=== Begin Enclosure ===

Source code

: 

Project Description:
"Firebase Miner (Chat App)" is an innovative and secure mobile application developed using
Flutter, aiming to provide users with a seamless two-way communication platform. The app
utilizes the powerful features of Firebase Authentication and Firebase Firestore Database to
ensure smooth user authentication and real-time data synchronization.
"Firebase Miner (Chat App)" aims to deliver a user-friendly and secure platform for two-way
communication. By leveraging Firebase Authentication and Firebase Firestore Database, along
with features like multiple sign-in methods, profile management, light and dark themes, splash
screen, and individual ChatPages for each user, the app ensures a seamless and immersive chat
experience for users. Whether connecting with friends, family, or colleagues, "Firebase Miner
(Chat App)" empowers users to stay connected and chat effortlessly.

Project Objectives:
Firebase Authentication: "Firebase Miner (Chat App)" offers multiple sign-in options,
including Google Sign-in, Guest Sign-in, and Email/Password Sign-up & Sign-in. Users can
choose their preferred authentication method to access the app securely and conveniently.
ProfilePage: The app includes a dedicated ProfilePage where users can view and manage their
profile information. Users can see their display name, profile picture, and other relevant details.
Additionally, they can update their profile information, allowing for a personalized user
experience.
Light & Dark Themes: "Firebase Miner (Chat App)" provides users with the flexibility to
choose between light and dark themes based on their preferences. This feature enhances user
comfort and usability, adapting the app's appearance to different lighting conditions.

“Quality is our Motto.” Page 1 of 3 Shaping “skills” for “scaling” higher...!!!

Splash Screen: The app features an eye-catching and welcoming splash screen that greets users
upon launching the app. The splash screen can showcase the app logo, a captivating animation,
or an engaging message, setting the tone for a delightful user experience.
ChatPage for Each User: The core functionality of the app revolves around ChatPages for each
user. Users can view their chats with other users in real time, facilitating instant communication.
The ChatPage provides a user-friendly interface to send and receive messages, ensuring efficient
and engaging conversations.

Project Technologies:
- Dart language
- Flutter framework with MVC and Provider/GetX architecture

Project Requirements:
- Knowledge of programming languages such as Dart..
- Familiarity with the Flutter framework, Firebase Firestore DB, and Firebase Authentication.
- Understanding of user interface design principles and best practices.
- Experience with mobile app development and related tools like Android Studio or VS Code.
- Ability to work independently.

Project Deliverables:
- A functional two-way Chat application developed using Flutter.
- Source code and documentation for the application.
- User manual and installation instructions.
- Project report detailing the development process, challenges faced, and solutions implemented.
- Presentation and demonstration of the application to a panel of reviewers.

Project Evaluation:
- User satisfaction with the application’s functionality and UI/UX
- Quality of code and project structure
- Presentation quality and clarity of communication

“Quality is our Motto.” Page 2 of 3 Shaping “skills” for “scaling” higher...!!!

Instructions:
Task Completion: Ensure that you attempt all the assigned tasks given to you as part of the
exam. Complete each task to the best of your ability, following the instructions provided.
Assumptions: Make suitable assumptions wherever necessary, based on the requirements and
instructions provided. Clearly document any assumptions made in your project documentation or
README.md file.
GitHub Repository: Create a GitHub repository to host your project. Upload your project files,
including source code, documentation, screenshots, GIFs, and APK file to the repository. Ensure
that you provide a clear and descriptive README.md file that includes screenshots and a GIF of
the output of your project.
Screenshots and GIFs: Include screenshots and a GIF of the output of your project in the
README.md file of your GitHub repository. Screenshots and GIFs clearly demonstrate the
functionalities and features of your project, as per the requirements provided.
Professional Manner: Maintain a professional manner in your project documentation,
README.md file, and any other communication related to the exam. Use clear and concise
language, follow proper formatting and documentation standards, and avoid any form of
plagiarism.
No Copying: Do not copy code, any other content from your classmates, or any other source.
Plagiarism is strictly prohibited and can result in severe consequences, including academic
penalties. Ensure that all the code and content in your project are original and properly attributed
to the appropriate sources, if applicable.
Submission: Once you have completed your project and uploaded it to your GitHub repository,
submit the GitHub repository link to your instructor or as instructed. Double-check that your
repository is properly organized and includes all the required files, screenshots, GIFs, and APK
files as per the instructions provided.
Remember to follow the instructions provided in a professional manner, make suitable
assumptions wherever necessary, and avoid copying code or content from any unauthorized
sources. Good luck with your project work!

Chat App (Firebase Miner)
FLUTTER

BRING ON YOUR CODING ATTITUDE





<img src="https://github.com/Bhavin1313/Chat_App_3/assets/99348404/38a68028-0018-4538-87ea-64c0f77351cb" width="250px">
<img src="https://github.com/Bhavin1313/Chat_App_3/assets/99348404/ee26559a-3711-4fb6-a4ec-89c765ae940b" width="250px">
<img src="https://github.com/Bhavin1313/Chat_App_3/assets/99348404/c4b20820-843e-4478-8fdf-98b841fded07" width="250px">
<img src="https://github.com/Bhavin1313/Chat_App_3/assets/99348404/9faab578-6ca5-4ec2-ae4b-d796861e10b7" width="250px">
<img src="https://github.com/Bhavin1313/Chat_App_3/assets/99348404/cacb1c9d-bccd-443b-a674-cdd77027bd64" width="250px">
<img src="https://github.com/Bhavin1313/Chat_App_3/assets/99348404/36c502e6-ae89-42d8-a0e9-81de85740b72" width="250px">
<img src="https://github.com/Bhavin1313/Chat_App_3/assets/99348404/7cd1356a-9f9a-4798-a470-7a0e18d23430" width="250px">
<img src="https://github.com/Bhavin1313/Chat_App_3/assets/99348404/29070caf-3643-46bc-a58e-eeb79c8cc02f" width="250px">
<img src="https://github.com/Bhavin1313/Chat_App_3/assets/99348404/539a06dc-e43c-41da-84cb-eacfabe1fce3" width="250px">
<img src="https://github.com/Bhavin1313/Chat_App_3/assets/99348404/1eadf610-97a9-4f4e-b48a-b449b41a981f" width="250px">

=== End Enclosure ===

* Exercise objective:
Output the whole listing above again, word for word.

* Exercise solution:
Source code

: 

Project Description:
"Firebase Miner (Chat App)" is an innovative and secure mobile application developed using
Flutter, aiming to provide users with a seamless two-way communication platform. The app
utilizes the powerful features of Firebase Authentication and Firebase Firestore Database to
ensure smooth user authentication and real-time data synchronization.
"Firebase Miner (Chat App)" aims to deliver a user-friendly and secure platform for two-way
communication. By leveraging Firebase Authentication and Firebase Firestore Database, along
with features like multiple sign-in methods, profile management, light and dark themes, splash
screen, and individual ChatPages for each user, the app ensures a seamless and immersive chat
experience for users. Whether connecting with friends, family, or colleagues, "Firebase Miner
(Chat App)" empowers users to stay connected and chat effortlessly.

Project Objectives:
Firebase Authentication: "Firebase Miner (Chat App)" offers multiple sign-in options,
including Google Sign-in, Guest Sign-in, and Email/Password Sign-up & Sign-in. Users can
choose their preferred authentication method to access the app securely and conveniently.
ProfilePage: The app includes a dedicated ProfilePage where users can view and manage their
profile information. Users can see their display name, profile picture, and other relevant details.
Additionally, they can update their profile information, allowing for a personalized user
experience.
Light & Dark Themes: "Firebase Miner (Chat App)" provides users with the flexibility to
choose between light and dark themes based on their preferences. This feature enhances user
comfort and usability, adapting the app's appearance to different lighting conditions.

“Quality is our Motto.” Page 1 of 3 Shaping “skills” for “scaling” higher...!!!

Splash Screen: The app features an eye-catching and welcoming splash screen that greets users
upon launching the app. The splash screen can showcase the app logo, a captivating animation,
or an engaging message, setting the tone for a delightful user experience.
ChatPage for Each User: The core functionality of the app revolves around ChatPages for each
user. Users can view their chats with other users in real time, facilitating instant communication.
The ChatPage provides a user-friendly interface to send and receive messages, ensuring efficient
and engaging conversations.

Project Technologies:
- Dart language
- Flutter framework with MVC and Provider/GetX architecture

Project Requirements:
- Knowledge of programming languages such as Dart..
- Familiarity with the Flutter framework, Firebase Firestore DB, and Firebase Authentication.
- Understanding of user interface design principles and best practices.
- Experience with mobile app development and related tools like Android Studio or VS Code.
- Ability to work independently.

Project Deliverables:
- A functional two-way Chat application developed using Flutter.
- Source code and documentation for the application.
- User manual and installation instructions.
- Project report detailing the development process, challenges faced, and solutions implemented.
- Presentation and demonstration of the application to a panel of reviewers.

Project Evaluation:
- User satisfaction with the application’s functionality and UI/UX
- Quality of code and project structure
- Presentation quality and clarity of communication

“Quality is our Motto.” Page 2 of 3 Shaping “skills” for “scaling” higher...!!!

Instructions:
Task Completion: Ensure that you attempt all the assigned tasks given to you as part of the
exam. Complete each task to the best of your ability, following the instructions provided.
Assumptions: Make suitable assumptions wherever necessary, based on the requirements and
instructions provided. Clearly document any assumptions made in your project documentation or
README.md file.
GitHub Repository: Create a GitHub repository to host your project. Upload your project files,
including source code, documentation, screenshots, GIFs, and APK file to the repository. Ensure
that you provide a clear and descriptive README.md file that includes screenshots and a GIF of
the output of your project.
Screenshots and GIFs: Include screenshots and a GIF of the output of your project in the
README.md file of your GitHub repository. Screenshots and GIFs clearly demonstrate the
functionalities and features of your project, as per the requirements provided.
Professional Manner: Maintain a professional manner in your project documentation,
README.md file, and any other communication related to the exam. Use clear and concise
language, follow proper formatting and documentation standards, and avoid any form of
plagiarism.
No Copying: Do not copy code, any other content from your classmates, or any other source.
Plagiarism is strictly prohibited and can result in severe consequences, including academic
penalties. Ensure that all the code and content in your project are original and properly attributed
to the appropriate sources, if applicable.
Submission: Once you have completed your project and uploaded it to your GitHub repository,
submit the GitHub repository link to your instructor or as instructed. Double-check that your
repository is properly organized and includes all the required files, screenshots, GIFs, and APK
files as per the instructions provided.
Remember to follow the instructions provided in a professional manner, make suitable
assumptions wherever necessary, and avoid copying code or content from any unauthorized
sources. Good luck with your project work!

Chat App (Firebase Miner)
FLUTTER

BRING ON YOUR CODING ATTITUDE





<img src="https://github.com/Bhavin1313/Chat_App_3/assets/99348404/38a68028-0018-4538-87ea-64c0f77351cb" width="250px">
<img src="https://github.com/Bhavin1313/Chat_App_3/assets/99348404/ee26559a-3711-4fb6-a4ec-89c765ae940b" width="250px">
<img src="https://github.com/Bhavin1313/Chat_App_3/assets/99348404/c4b20820-843e-4478-8fdf-98b841fded07" width="250px">
<img src="https://github.com/Bhavin1313/Chat_App_3/assets/99348404/9faab578-6ca5-4ec2-ae4b-d796861e10b7" width="250px">
<img src="https://github.com/Bhavin1313/Chat_App_3/assets/99348404/cacb1c9d-bccd-443b-a674-cdd77027bd64" width="250px">
<img src="https://github.com/Bhavin1313/Chat_App_3/assets/99348404/36c502e6-ae89-42d8-a0e9-81de85740b72" width="250px">
<img src="https://github.com/Bhavin1313/Chat_App_3/assets/99348404/7cd1356a-9f9a-4798-a470-7a0e18d23430" width="250px">
<img src="https://github.com/Bhavin1313/Chat_App_3/assets/99348404/29070caf-3643-46bc-a58e-eeb79c8cc02f" width="250px">
<img src="https://github.com/Bhavin1313/Chat_App_3/assets/99348404/539a06dc-e43c-41da-84cb-eacfabe1fce3" width="250px">
<img src="https://github.com/Bhavin1313/Chat_App_3/assets/99348404/1eadf610-97a9-4f4e-b48a-b449b41a981f" width="250px">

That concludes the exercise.